Apparently, having an elevated level of belly fat is also linked to more severe outcomes from Covid 19. A series of research studies have examined this link both in Asia and in Europe. It appears that there is a high density of Covid 19 receptors in visceral abdominal fat, and that amongst people of the same BMI (same weight for height), those with larger deposits of visceral fat are at a higher risk.


An excerpt from one of the studies is shown below:


Excess visceral fat (VF) or high body mass index (BMI) are risk factors for severe COVID-19. The receptor for severe acute respiratory syndrome coronavirus 2 (SARS-CoV-2) is expressed at higher levels in the VF than in the subcutaneous fat (SCF) of obese patients. (Metabolism. 2021 Feb; 115: 154440.

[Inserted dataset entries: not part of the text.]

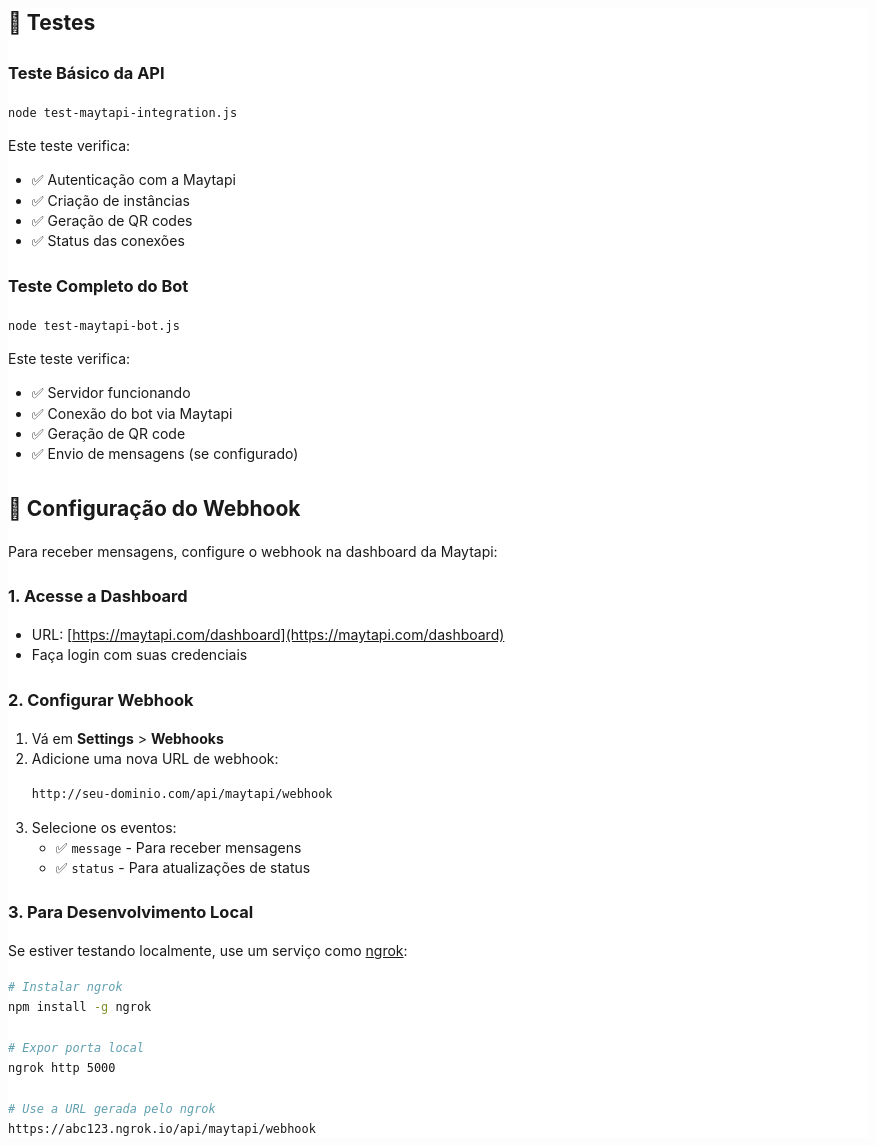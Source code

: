 ## 🧪 Testes

### Teste Básico da API

```bash
node test-maytapi-integration.js
```

Este teste verifica:
- ✅ Autenticação com a Maytapi
- ✅ Criação de instâncias
- ✅ Geração de QR codes
- ✅ Status das conexões

### Teste Completo do Bot

```bash
node test-maytapi-bot.js
```

Este teste verifica:
- ✅ Servidor funcionando
- ✅ Conexão do bot via Maytapi
- ✅ Geração de QR code
- ✅ Envio de mensagens (se configurado)

## 🔗 Configuração do Webhook

Para receber mensagens, configure o webhook na dashboard da Maytapi:

### 1. Acesse a Dashboard
- URL: [https://maytapi.com/dashboard](https://maytapi.com/dashboard)
- Faça login com suas credenciais

### 2. Configurar Webhook
1. Vá em **Settings** > **Webhooks**
2. Adicione uma nova URL de webhook:
   ```
   http://seu-dominio.com/api/maytapi/webhook
   ```
3. Selecione os eventos:
   - ✅ `message` - Para receber mensagens
   - ✅ `status` - Para atualizações de status

### 3. Para Desenvolvimento Local
Se estiver testando localmente, use um serviço como [ngrok](https://ngrok.com):

```bash
# Instalar ngrok
npm install -g ngrok

# Expor porta local
ngrok http 5000

# Use a URL gerada pelo ngrok
https://abc123.ngrok.io/api/maytapi/webhook
```
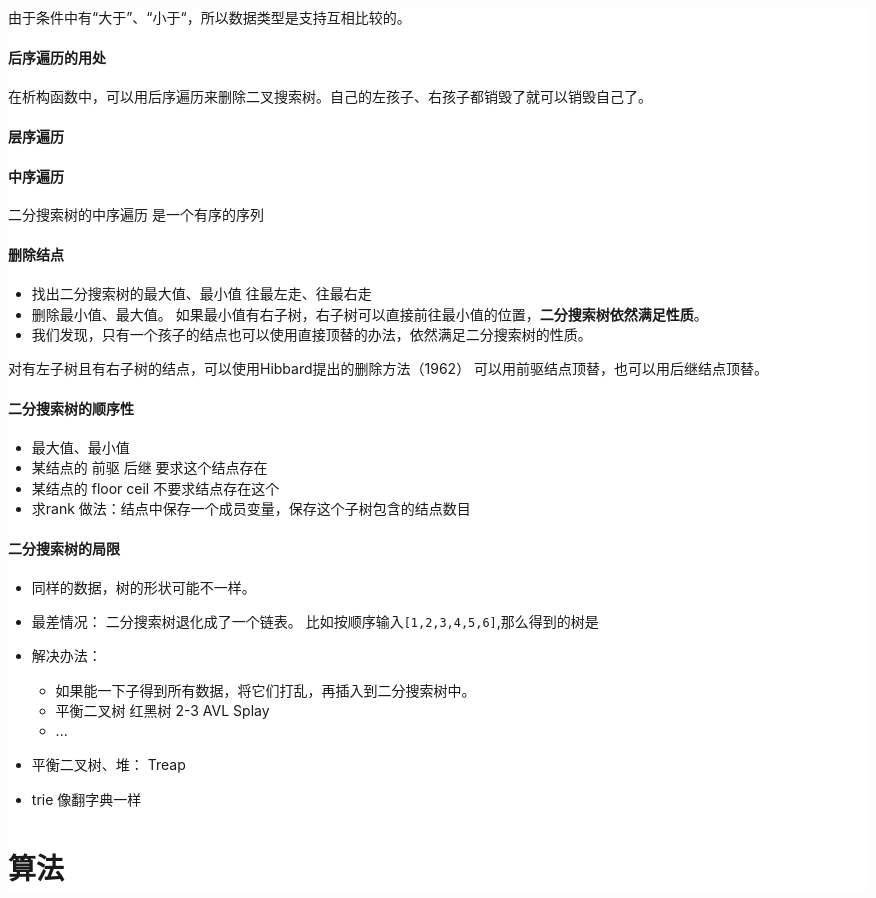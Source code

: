 
由于条件中有“大于”、“小于“，所以数据类型是支持互相比较的。



#### 后序遍历的用处
在析构函数中，可以用后序遍历来删除二叉搜索树。自己的左孩子、右孩子都销毁了就可以销毁自己了。


#### 层序遍历



#### 中序遍历 

二分搜索树的中序遍历 是一个有序的序列 



#### 删除结点 


- 找出二分搜索树的最大值、最小值  往最左走、往最右走
- 删除最小值、最大值。 如果最小值有右子树，右子树可以直接前往最小值的位置，**二分搜索树依然满足性质**。
- 我们发现，只有一个孩子的结点也可以使用直接顶替的办法，依然满足二分搜索树的性质。


对有左子树且有右子树的结点，可以使用Hibbard提出的删除方法（1962） 可以用前驱结点顶替，也可以用后继结点顶替。


#### 二分搜索树的顺序性

- 最大值、最小值
- 某结点的 前驱 后继 要求这个结点存在
- 某结点的 floor ceil 不要求结点存在这个
- 求rank 做法：结点中保存一个成员变量，保存这个子树包含的结点数目

#### 二分搜索树的局限
- 同样的数据，树的形状可能不一样。
- 最差情况： 二分搜索树退化成了一个链表。 比如按顺序输入`[1,2,3,4,5,6]`,那么得到的树是

- 解决办法： 
    - 如果能一下子得到所有数据，将它们打乱，再插入到二分搜索树中。
    - 平衡二叉树 红黑树 2-3 AVL Splay
    -  ... 

- 平衡二叉树、堆： Treap
- trie 像翻字典一样













# 算法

In addition to this, studies from Asia indicate that even non-obese people who have higher levels of visceral fat are at an elevated risk of severe Covid 19 outcomes. So even if your BMI is below the general obesity cut off of 30, you are at a higher risk if you have more abdominal body fat.


Getting your abdominal body fat assessed, and actively working to reduce your visceral abdominal fat is the best combination to understand and then reduce your risk. Eating more vegetables, staying away from refined and high caloric density foods, as well as moving more daily, will go a long way in terms of trimming down your belly fat. Getting a body composition scan, such as what we offer at Victoria Body Composition will give you more information about the amount of visceral fat you are carrying as well as track changes as you go.


Any reductions you can safely make in your visceral fat will not only likely reduce the impact of any potential Covid exposure, but will also work in your favor regarding longer term risk of chronic disease.


Keep fit, stay strong, and live well!